The leading French chemicals company, Arkema is active in more than 40 countries and employs some 14,000 people. In 2010, the company turned over €5.9 billion. Arkema is focused on innovation, using its eight research centres to produce new solutions to help clients tackle such challenges as climate change, access to drinking water and future energy sources.
Facing a major upgrade of its workstations from Microsoft Windows 2000 to Windows 7, Arkema wanted to minimise the administrative impact and to ensure that all applications would continue to function as expected. The built-in backwards compatibility function—Windows XP Mode—was not a viable option as it could not be managed and was therefore seen as more of a consumer solution than a corporate one. The company also wanted to avoid potential middleware conflicts, for example, so that it could run multiple different versions of the Java runtime environment on the same machine.
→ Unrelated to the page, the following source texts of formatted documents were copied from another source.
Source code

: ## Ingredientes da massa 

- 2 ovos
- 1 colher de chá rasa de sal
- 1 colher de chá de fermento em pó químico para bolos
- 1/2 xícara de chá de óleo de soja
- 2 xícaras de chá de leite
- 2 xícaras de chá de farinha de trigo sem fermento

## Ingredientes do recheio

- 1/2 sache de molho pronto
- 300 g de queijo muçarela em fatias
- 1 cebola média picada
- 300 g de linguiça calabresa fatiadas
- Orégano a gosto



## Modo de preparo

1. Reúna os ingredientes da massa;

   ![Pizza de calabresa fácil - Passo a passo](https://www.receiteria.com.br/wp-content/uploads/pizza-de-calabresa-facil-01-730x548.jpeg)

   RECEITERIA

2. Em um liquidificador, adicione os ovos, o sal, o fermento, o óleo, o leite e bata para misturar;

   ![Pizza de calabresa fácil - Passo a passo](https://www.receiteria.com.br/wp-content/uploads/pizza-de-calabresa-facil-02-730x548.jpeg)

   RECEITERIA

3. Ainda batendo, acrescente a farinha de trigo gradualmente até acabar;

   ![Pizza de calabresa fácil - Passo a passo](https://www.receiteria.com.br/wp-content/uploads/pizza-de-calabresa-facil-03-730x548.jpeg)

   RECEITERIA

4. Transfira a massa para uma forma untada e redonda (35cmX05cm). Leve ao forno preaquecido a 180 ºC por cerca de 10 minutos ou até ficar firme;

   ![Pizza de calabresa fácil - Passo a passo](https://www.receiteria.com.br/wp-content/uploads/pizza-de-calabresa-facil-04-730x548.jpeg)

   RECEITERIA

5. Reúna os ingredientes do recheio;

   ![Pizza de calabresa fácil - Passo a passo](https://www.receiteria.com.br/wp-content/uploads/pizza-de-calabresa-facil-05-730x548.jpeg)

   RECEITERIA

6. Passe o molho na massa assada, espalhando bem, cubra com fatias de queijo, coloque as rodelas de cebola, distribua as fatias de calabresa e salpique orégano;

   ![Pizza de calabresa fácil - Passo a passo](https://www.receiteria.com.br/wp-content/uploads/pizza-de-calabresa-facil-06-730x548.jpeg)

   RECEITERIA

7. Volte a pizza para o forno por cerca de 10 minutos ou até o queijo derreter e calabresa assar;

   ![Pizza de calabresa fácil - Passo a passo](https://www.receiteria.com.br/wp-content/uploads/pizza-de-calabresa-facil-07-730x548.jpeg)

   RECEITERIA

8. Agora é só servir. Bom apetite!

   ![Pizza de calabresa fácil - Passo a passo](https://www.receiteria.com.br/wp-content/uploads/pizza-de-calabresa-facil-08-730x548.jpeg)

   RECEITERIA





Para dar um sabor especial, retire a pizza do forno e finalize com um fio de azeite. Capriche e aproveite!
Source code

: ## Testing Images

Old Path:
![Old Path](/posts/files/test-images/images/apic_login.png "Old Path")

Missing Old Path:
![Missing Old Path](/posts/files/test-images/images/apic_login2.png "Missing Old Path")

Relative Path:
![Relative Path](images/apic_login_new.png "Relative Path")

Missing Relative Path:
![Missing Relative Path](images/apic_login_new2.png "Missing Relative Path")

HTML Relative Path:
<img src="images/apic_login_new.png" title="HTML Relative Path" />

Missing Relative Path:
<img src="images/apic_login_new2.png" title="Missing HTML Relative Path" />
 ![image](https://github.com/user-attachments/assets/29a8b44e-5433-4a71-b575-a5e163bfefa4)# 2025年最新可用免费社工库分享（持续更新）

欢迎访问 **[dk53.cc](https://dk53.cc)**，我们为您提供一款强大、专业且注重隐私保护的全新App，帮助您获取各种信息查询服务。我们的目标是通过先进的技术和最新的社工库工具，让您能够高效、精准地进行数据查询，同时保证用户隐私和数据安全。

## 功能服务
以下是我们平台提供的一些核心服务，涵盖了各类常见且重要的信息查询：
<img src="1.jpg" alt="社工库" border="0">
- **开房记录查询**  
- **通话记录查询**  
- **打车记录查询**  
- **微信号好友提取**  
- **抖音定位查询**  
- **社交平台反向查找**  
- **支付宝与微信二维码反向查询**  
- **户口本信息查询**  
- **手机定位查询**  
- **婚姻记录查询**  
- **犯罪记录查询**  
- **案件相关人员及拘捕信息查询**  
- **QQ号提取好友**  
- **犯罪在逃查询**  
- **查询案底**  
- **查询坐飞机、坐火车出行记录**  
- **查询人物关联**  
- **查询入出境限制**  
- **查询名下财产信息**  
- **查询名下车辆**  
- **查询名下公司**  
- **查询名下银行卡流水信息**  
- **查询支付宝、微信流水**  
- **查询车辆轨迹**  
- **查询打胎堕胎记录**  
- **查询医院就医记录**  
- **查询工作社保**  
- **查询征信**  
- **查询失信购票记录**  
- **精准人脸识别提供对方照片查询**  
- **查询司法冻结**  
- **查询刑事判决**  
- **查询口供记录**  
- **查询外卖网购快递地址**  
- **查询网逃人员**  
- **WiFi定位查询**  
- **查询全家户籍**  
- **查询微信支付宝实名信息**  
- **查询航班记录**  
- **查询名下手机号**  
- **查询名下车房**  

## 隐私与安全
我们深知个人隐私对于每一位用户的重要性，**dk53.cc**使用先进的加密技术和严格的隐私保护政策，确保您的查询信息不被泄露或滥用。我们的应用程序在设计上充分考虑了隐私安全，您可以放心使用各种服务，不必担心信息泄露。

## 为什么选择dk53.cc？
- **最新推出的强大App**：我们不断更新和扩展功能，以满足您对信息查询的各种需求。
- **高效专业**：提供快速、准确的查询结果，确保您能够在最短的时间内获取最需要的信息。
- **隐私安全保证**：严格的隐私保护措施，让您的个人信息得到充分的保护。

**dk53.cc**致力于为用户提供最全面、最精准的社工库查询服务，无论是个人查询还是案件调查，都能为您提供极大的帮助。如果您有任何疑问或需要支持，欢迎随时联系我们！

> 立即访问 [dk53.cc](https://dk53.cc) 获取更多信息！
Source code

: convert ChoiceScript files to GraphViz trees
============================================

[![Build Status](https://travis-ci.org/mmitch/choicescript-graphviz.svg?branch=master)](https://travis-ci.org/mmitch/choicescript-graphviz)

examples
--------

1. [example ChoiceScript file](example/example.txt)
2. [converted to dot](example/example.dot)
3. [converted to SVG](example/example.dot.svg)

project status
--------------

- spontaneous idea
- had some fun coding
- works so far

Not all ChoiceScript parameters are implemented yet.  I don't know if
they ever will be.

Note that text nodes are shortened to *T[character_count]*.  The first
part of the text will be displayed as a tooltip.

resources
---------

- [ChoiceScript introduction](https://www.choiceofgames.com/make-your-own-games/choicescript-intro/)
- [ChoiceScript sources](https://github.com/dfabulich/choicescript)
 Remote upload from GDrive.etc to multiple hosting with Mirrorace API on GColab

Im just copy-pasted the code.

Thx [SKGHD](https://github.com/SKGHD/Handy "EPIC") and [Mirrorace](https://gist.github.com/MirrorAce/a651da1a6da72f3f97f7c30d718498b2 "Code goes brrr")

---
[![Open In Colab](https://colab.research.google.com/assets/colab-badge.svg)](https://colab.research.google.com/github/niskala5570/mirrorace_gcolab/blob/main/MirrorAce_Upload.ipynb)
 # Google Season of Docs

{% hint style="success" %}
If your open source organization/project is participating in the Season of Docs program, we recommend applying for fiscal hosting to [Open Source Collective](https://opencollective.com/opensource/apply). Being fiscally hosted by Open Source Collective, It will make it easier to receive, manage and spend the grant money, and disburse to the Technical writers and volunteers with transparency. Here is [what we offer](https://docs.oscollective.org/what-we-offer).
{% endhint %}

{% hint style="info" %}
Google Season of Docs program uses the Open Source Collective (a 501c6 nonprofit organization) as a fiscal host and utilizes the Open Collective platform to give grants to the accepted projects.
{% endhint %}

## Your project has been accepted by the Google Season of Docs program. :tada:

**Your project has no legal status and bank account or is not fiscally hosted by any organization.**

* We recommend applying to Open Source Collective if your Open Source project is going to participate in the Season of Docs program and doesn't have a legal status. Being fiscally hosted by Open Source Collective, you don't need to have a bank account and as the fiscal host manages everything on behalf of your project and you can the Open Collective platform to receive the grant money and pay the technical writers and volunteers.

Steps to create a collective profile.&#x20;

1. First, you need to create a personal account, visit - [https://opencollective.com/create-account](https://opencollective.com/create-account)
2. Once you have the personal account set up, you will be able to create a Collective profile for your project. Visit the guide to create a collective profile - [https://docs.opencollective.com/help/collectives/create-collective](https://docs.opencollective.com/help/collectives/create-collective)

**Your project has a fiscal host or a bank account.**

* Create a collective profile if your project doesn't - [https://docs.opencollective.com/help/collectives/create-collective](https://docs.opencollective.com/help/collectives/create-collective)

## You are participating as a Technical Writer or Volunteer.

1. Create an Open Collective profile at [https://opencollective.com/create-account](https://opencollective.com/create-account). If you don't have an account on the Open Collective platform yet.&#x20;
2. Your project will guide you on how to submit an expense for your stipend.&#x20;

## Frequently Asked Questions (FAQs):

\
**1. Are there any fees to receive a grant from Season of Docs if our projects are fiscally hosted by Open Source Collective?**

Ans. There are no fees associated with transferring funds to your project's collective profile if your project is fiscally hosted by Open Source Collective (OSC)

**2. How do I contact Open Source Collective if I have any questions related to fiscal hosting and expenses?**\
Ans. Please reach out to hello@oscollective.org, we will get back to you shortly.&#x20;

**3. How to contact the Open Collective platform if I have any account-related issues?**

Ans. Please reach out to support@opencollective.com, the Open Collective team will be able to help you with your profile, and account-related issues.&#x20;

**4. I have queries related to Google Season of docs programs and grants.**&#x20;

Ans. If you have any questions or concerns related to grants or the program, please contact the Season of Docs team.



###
To meet both requirements, the company planned to virtualise its applications so that they would run isolated from other applications in 'capsules'. The challenge was to find a cost-effective virtualisation tool that would enable the simple, rapid packaging of applications ready for delivery to workstations. Looking beyond the upgrade project, Arkema planned to standardise on virtualisation as its approach to application delivery, so the company needed a strategic tool that would fit well with the rest of its infrastructure.
Arkema considered a variety of solutions, including offerings from our company, VMware and Microsoft, then decided to run a head-to-head comparison of the our company and VMware solutions.
"The two offerings were functionally similar, but we felt that Application Virtualization had the edge in terms of its capabilities," said Jean-Marc Bertrand, Workstation Infrastructure Manager at Arkema. "Equally, the Novell (now a part Micro Focus) solution is a more polished and user-friendly solution—we felt that the VMware option would have required more customisation."
Arkema worked with Soluprest, a partner, to rapidly deploy the new solution. To date, Arkema has virtualised seven of its most widely used applications, packaging them as .msi files ready for automated deployment.
"Our initial focus was to virtualise the applications that would otherwise not run on Windows 7," said Bertrand. "Looking to the future, our default installation method could include using Application Virtualization. One of the advantages of the solution is that it doesn't force us to adopt new ways of working: we can continue to use our existing software distribution tool to deliver the .msi packages to workstations."
The virtualization solution has already helped Arkema to avoid additional software investments. The company wanted to stay on Microsoft Office 2003 for financial reasons, but some employees require functionality that is only available in more recent versions of Excel. For these users, Arkema has used Application Virtualization to package the more recent versions so that they run in isolation alongside the 2003 software.
"Application Virtualization makes it quick and easy to virtualise applications, and also enables us to set up communication between the virtual applications," said Bertrand. "The solution saves us considerable time in packaging and validation."
Even though Arkema already had a highly industrialised approach to workstation management, using automated tools to push out applications and updates over the network, the solution is saving time and effort.
"What used to take the most time was uninstalling old versions of software and dealing with the resulting problems," said Bertrand. "By virtualising applications so that they run in isolated capsules, the Novell (now a part of Micro Focus) solution eliminates this issue, enabling us to quickly deploy new applications with no concerns about instability for users. When we have fully adopted the solution, we estimate that we will save around 1,000 man-hours per year."
Arkema expects ultimately to virtualise between 80 and 90 percent of its 400 applications, prioritising them according to the number of users and importance to the business. The company will also use the software to ease the migration of its remaining workstations to Windows 7.
"Historically, we have manually installed any applications used on ten or fewer workstations, because it took too much time and effort to package them," said Bertrand. "Application Virtualization significantly accelerates the packaging process, which will make it economically viable to prepare more of our applications for automated deployment."